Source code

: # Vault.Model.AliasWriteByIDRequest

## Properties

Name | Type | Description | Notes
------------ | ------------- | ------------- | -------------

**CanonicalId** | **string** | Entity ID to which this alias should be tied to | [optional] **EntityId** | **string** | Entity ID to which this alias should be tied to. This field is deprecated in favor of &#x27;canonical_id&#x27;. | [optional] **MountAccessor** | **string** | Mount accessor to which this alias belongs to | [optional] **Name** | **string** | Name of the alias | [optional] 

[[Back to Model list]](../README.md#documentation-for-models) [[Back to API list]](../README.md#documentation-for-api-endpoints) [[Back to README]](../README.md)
- - -
# [EXERCISE DETAILS]
Without leaving anything out, output all of the data above exactly.

# [TASK ANSWER]
Source code

: # Vault.Model.AliasWriteByIDRequest

## Properties

Name | Type | Description | Notes
------------ | ------------- | ------------- | -------------

**CanonicalId** | **string** | Entity ID to which this alias should be tied to | [optional] **EntityId** | **string** | Entity ID to which this alias should be tied to. This field is deprecated in favor of &#x27;canonical_id&#x27;. | [optional] **MountAccessor** | **string** | Mount accessor to which this alias belongs to | [optional] **Name** | **string** | Name of the alias | [optional] 

[[Back to Model list]](../README.md#documentation-for-models) [[Back to API list]](../README.md#documentation-for-api-endpoints) [[Back to README]](../README.md)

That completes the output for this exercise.